Como olvidar la noche del cumpleaños de don
Alfonso La Torre, si todo San Ramón desde la esquina viene entonando su
glorioso himno a rendir homenaje a tan ilustre vecino.
Como olvidar los villancicos cajamarquinos,
la caja y la sonaja de chapas chancadas que la señora morenita de la Cruz
verde, tan primorosamente hace sonar para acompasar a las palias que bajan
cantando al niño Jesús recién nacido y van rumbo a la catedral para la misa del
gallo.
Como olvidar a las vecinas que viven cuesta
arriba donde la calle ya no tiene veredas y las piedras azules se cambian
abruptamente en cantería viva y que bajan todos los días con sus cajones de
fruta fresca para vender en el mercado.
Como olvidar a la señora tamalera si con la
campana de las 12 nos abre el apetito.
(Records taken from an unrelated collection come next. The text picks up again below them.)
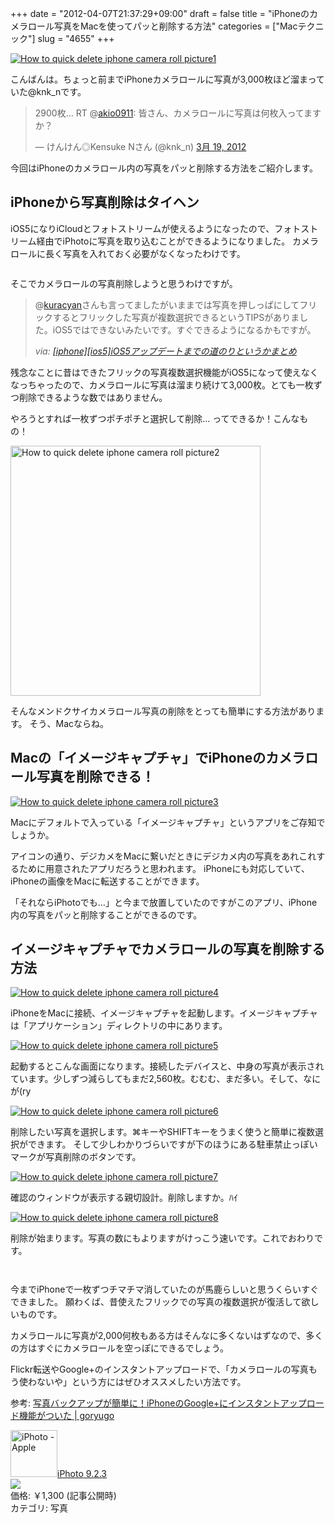 +++
date = "2012-04-07T21:37:29+09:00"
draft = false
title = "iPhoneのカメラロール写真をMacを使ってパッと削除する方法"
categories = ["Macテクニック"]
slug = "4655"
+++

<div class="center"><a href="http://knk-n.com/wp-content/uploads/2012/04/how_to_quick_delete_iphone_camera_roll_picture1.jpg" title="How to quick delete iphone camera roll picture1" target="_blank"><img src="http://knk-n.com/wp-content/uploads/2012/04/how_to_quick_delete_iphone_camera_roll_picture1.jpg" alt="How to quick delete iphone camera roll picture1" title="how_to_quick_delete_iphone_camera_roll_picture1.jpg" /></a></div>

こんばんは。ちょっと前までiPhoneカメラロールに写真が3,000枚ほど溜まっていた@knk_nです。

<blockquote class="twitter-tweet" lang="ja"><p>2900枚… RT @<a href="https://twitter.com/akio0911">akio0911</a>: 皆さん、カメラロールに写真は何枚入ってますか？</p>&mdash; けんけん◎Kensuke Nさん (@knk_n) <a href="https://twitter.com/knk_n/status/181769955539304450" data-datetime="2012-03-19T15:51:49+00:00">3月 19, 2012</a></blockquote>

今回はiPhoneのカメラロール内の写真をパッと削除する方法をご紹介します。<!--more--><h2>iPhoneから写真削除はタイヘン</h2>

iOS5になりiCloudとフォトストリームが使えるようになったので、フォトストリーム経由でiPhotoに写真を取り込むことができるようになりました。
カメラロールに長く写真を入れておく必要がなくなったわけです。
<p style="margin-top: 2em;">
そこでカメラロールの写真削除しようと思うわけですが。

<blockquote cite="http://knk-n.com/2011/10/14/ios5-update_matome/" title="[iphone][ios5]iOS5アップデートまでの道のりというかまとめ | けんけん.com">
<p>@<a class="twitter-anywhere-user" href="http://twitter.com/kuracyan">kuracyan</a>さんも言ってましたがいままでは写真を押しっぱにしてフリックするとフリックした写真が複数選択できるというTIPSがありました。iOS5ではできないみたいです。すぐできるようになるかもですが。</p>
<cite>via: <a href="http://knk-n.com/2011/10/14/ios5-update_matome/" target="_blank">[iphone][ios5]iOS5アップデートまでの道のりというかまとめ</a></cite>
</blockquote>

残念なことに昔はできたフリックの写真複数選択機能がiOS5になって使えなくなっちゃったので、カメラロールに写真は溜まり続けて3,000枚。とても一枚ずつ削除できるような数ではありません。

やろうとすれば一枚ずつポチポチと選択して削除… 
ってできるか！こんなもの！

<div class="center"><a href="http://knk-n.com/wp-content/uploads/2012/04/how_to_quick_delete_iphone_camera_roll_picture2.jpg" title="How to quick delete iphone camera roll picture2" target="_blank"><img src="http://knk-n.com/wp-content/uploads/2012/04/how_to_quick_delete_iphone_camera_roll_picture2.jpg" alt="How to quick delete iphone camera roll picture2" title="how_to_quick_delete_iphone_camera_roll_picture2.jpg" width="400"/></a></div>

そんなメンドクサイカメラロール写真の削除をとっても簡単にする方法があります。
そう、Macならね。

<h2>Macの「イメージキャプチャ」でiPhoneのカメラロール写真を削除できる！</h2>

<div class="center"><a href="http://knk-n.com/wp-content/uploads/2012/04/how_to_quick_delete_iphone_camera_roll_picture3.jpg" title="How to quick delete iphone camera roll picture3" target="_blank"><img src="http://knk-n.com/wp-content/uploads/2012/04/how_to_quick_delete_iphone_camera_roll_picture3.jpg" alt="How to quick delete iphone camera roll picture3" title="how_to_quick_delete_iphone_camera_roll_picture3.jpg" /></a></div>

Macにデフォルトで入っている「イメージキャプチャ」というアプリをご存知でしょうか。

アイコンの通り、デジカメをMacに繋いだときにデジカメ内の写真をあれこれするために用意されたアプリだろうと思われます。
iPhoneにも対応していて、iPhoneの画像をMacに転送することができます。

「それならiPhotoでも…」と今まで放置していたのですがこのアプリ、iPhone内の写真をパッと削除することができるのです。

<h2>イメージキャプチャでカメラロールの写真を削除する方法</h2>

<div class="center"><a href="http://knk-n.com/wp-content/uploads/2012/04/how_to_quick_delete_iphone_camera_roll_picture4.jpg" title="How to quick delete iphone camera roll picture4" target="_blank"><img src="http://knk-n.com/wp-content/uploads/2012/04/how_to_quick_delete_iphone_camera_roll_picture4.jpg" alt="How to quick delete iphone camera roll picture4" title="how_to_quick_delete_iphone_camera_roll_picture4.jpg" /></a></div>

iPhoneをMacに接続、イメージキャプチャを起動します。イメージキャプチャは「アプリケーション」ディレクトリの中にあります。

<div class="center"><a href="http://knk-n.com/wp-content/uploads/2012/04/how_to_quick_delete_iphone_camera_roll_picture5.jpg" title="How to quick delete iphone camera roll picture5" target="_blank"><img src="http://knk-n.com/wp-content/uploads/2012/04/how_to_quick_delete_iphone_camera_roll_picture5.jpg" alt="How to quick delete iphone camera roll picture5" title="how_to_quick_delete_iphone_camera_roll_picture5.jpg" /></a></div>

起動するとこんな画面になります。接続したデバイスと、中身の写真が表示されています。少しずつ減らしてもまだ2,560枚。むむむ、まだ多い。そして、なにが(ry


<div class="center"><a href="http://knk-n.com/wp-content/uploads/2012/04/how_to_quick_delete_iphone_camera_roll_picture6.jpg" title="How to quick delete iphone camera roll picture6" target="_blank"><img src="http://knk-n.com/wp-content/uploads/2012/04/how_to_quick_delete_iphone_camera_roll_picture6.jpg" alt="How to quick delete iphone camera roll picture6" title="how_to_quick_delete_iphone_camera_roll_picture6.jpg" /></a></div>

削除したい写真を選択します。⌘キーやSHIFTキーをうまく使うと簡単に複数選択ができます。
そして少しわかりづらいですが下のほうにある駐車禁止っぽいマークが写真削除のボタンです。

<div class="center"><a href="http://knk-n.com/wp-content/uploads/2012/04/how_to_quick_delete_iphone_camera_roll_picture7.jpg" title="How to quick delete iphone camera roll picture7" target="_blank"><img src="http://knk-n.com/wp-content/uploads/2012/04/how_to_quick_delete_iphone_camera_roll_picture7.jpg" alt="How to quick delete iphone camera roll picture7" title="how_to_quick_delete_iphone_camera_roll_picture7.jpg" /></a></div>

確認のウィンドウが表示する親切設計。削除しますか。ﾊｲ

<div class="center"><a href="http://knk-n.com/wp-content/uploads/2012/04/how_to_quick_delete_iphone_camera_roll_picture8.jpg" title="How to quick delete iphone camera roll picture8" target="_blank"><img src="http://knk-n.com/wp-content/uploads/2012/04/how_to_quick_delete_iphone_camera_roll_picture8.jpg" alt="How to quick delete iphone camera roll picture8" title="how_to_quick_delete_iphone_camera_roll_picture8.jpg" /></a></div>

削除が始まります。写真の数にもよりますがけっこう速いです。これでおわりです。

<p style="margin-top: 3em;">

今までiPhoneで一枚ずつチマチマ消していたのが馬鹿らしいと思うくらいすぐできました。
願わくば、昔使えたフリックでの写真の複数選択が復活して欲しいものです。

カメラロールに写真が2,000何枚もある方はそんなに多くないはずなので、多くの方はすぐにカメラロールを空っぽにできるでしょう。

Flickr転送やGoogle+のインスタントアップロードで、「カメラロールの写真もう使わないや」という方にはぜひオススメしたい方法です。

<p>参考: <a href="http://goryugo.com/20120215/instant_upload/" target="_blank">写真バックアップが簡単に！iPhoneのGoogle+にインスタントアップロード機能がついた | goryugo</a><script type="text/javascript">var url="http://goryugo.com/20120215/instant_upload/";</script><script src="http://api.b.st-hatena.com/entry.count?url=http://goryugo.com/20120215/instant_upload/&callback=hatebTxt"></script></p>

<table class="appstorehelper">
<a href="http://itunes.apple.com/jp/app/iphoto/id408981381?mt=12&uo=4" target="new"><img class="appstorehelper_appicn_mac" width="75" height="75" src="http://a1.mzstatic.com/us/r1000/107/Purple/v4/39/5c/31/395c3183-b136-1a90-452e-552264ea8749/NSApplicationIcon.512x512-75.png" alt="iPhoto - Apple"></a>
<a href="http://itunes.apple.com/jp/app/iphoto/id408981381?mt=12&uo=4" target="new">iPhoto 9.2.3</a><br>
<a href="http://itunes.apple.com/jp/app/iphoto/id408981381?mt=12&uo=4" target="itunes_store"><img class="appstorehelper_icn" src="http://ax.phobos.apple.com.edgesuite.net/ja_jp/images/web/linkmaker/badge_macappstore-sm.gif" ></a><br>
価格: &#65509;1,300 (記事公開時)<br>
カテゴリ: 写真<br>
</table>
Como olvidar la tiracha de cáscaras de
naranja para jugar al rayuelo, las mantillas para ir a misa y el vestido dominguero,
cada enamorado que pasa silbando y la vecina que sale a su encuentro.
Hoy todos se han ido, emigraron a otros
lugares o fallecieron, sólo sus recuerdos impregnan las paredes de las casas
que aún se conservan iguales, otras han sido destruidas o cambiadas.
Mi jirón Apurímac, desde la primera casa
que aletea en las faldas del cerro, hasta donde las personas se ven solamente
como un montón de colores, está allí en el Barrio de lindas mujeres y flores
"San Pedro, de mis amores".
La modernidad entró en él, pero los
recuerdos que con nostalgia se duermen en el corazón, no saben de cemento, ni
de ladrillos, de vajillas de plástico, ni caras extrañas.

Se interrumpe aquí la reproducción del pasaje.